Post-independence, Sudan has been defined by a militarist state, deploying repression, exploitation, dispossession, inhuman and degrading treatment of its citizens, outright state-sponsored ethnic cleansing, and genocide pitted mainly against dark-skinned people and non-Moslems [more politically correct “Muslims”] at the altar of regime survival.

This is the crux of the contemporary political impasse. Sudan’s written history, dating from 350 BC records that Sudan has been a contestation of blacks [Nubian, Kermit, Kushites, etc] Arabs [ironically, some Arabs in the Sudan are as dark as the darkest Black African peoples], Romans, Greeks, and Afro-Asiatic peoples [Tigray, Amhara, Somali, Berbers, Tuareq] Turko-Egyptian tribes , Christians [Orthodox, Coptic, etc.] with the result that Sudanese are not agreed as to the identity of the Sudanese!

Ironically, the etymology of the noun Sudan is “sun-burnt/baked” peoples, which translates into Afrikan, black, or Kermites depending on the dialect of Arabic. These primordial identities have, for much of mordern Sudan been in confrontation, leading to exclusion and passionate agitation for mutual annihilation or extermination.

At the apex has been the monoplisation of power among the light-skinned Arabs, mainly the Jal’aian tribesmen and other less significant Arab tribes referred to as “Riverine peoples,” who are noted for their cultural sophistication [arts, music, architectural works, dance, literature, etc.], education, and occupation [professionals, commercial farmers, traders, etc.] that comprise the elite and intelligentsia of the FFC and are at loggerhead with the tribal lords from the countryside/provinces.

The demands of the FFC are simple: constitutional rule, accountability, and justice for the victims of decades of abuse of authority.

Bill of Rights

It is the most considered opinion of this author that an arrangement, be it interim or long term, with an entrenched Bill of Rights whose near sacrosanct provisions, or more appropriately, “non derogation,” of the right to a fair hearing, freedom from slavery, and freedom from inhuman and degrading treatment would, at the stroke of the pen, usher in a new dawn for a people with probably the richest history of human kind and earliest recorded civilization eched in pluralism, diversity, and a liberal democracy.

How will this be achieved? It will be difficult, but not impossible. Post-1986 NRA/M Uganda, an amalgamation and integration of 22 previously radically opposed fighting [militia?] groups “cobbled” together in rebuilding a state after years of turmoil and some 6 months of siege and division of Kampala between multiple millita.

Mohamed Hamdan “Hemedti”

Sudan could do well to borrow from the Ugandan experience. Relatedly, from my interactions with the political elite in Khartoum, they are looking at President Museveni and an elderly statesman with “clout” who can call the warring parties to order and chart a path to conflict resolution.

This is informed by the entrenched interests of its neighbors, which feed into the domestic malaise in Khartoum.

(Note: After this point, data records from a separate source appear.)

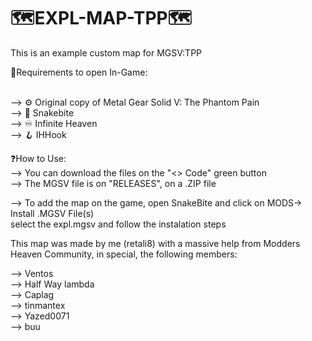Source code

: # 🗺️EXPL-MAP-TPP🗺️
This is an example custom map for MGSV:TPP

🔧Requirements to open In-Game:

<br>
--> ⚙️ <a url="https://store.steampowered.com/app/287700/METAL_GEAR_SOLID_V_THE_PHANTOM_PAIN/">Original copy of Metal Gear Solid V: The Phantom Pain </a><br>
--> 🐍 <a url="https://www.nexusmods.com/metalgearsolidvtpp/mods/106">Snakebite</a><br>
--> 󠁩󠁩♾️ <a url="https://www.nexusmods.com/metalgearsolidvtpp/mods/45">Infinite Heaven</a><br>
--> 🪝 <a url="https://www.nexusmods.com/metalgearsolidvtpp/mods/1226">IHHook</a><br>

❓How to Use: <br>
--> You can download the files on the "<> Code" green button <br>
--> The MGSV file is on "RELEASES", on a .ZIP file<br>

--> To add the map on the game, open SnakeBite and click on MODS-> Install .MGSV File(s)<br>
select the expl.mgsv and follow the instalation steps <br>


This map was made by me (retali8) with a massive help from Modders Heaven Community, in special, the following members: <br>

--> Ventos<br>
--> Half Way lambda<br>
--> Caplag<br>
--> tinmantex<br>
--> Yazed0071<br>
--> buu<br>

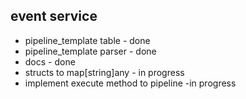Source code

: ## event service
- pipeline_template table - done
- pipeline_template parser - done
- docs - done
- structs to map[string]any - in progress
- implement execute method to pipeline -in progress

Ethiopia has come close to a full-blown war with Sudan over the Alfashaqa Triangle, a 260 sq. km. fertile land area belonging to Sudan but effectively administered by Ethiopia, which has come under contention among Amahara and Tigray [rebels] and is close to Eritrea.

In June 2022, Ethiopian troops killed seven Sudanese soldiers, in response to which Burhan sent fighter jets into Ethiopia, flattening a column of an Ethiopian military convoy. Libya, Chad, and South Sudan have domestic challenges of a similar proportion, thereby leaving Uganda and Egypt out of the equation.

Egypt is deeply involved in combat in Khartoum at the time of writing this paper [the fighting broke out when the Egyptian Army and SAF were conducting joint training exercises]. As such, I beg to submit that Uganda is best suited to be the arbiter!

The writer is a Ugandan lawyer with KTA Advocates and a Special Envoy of the UMMA Party.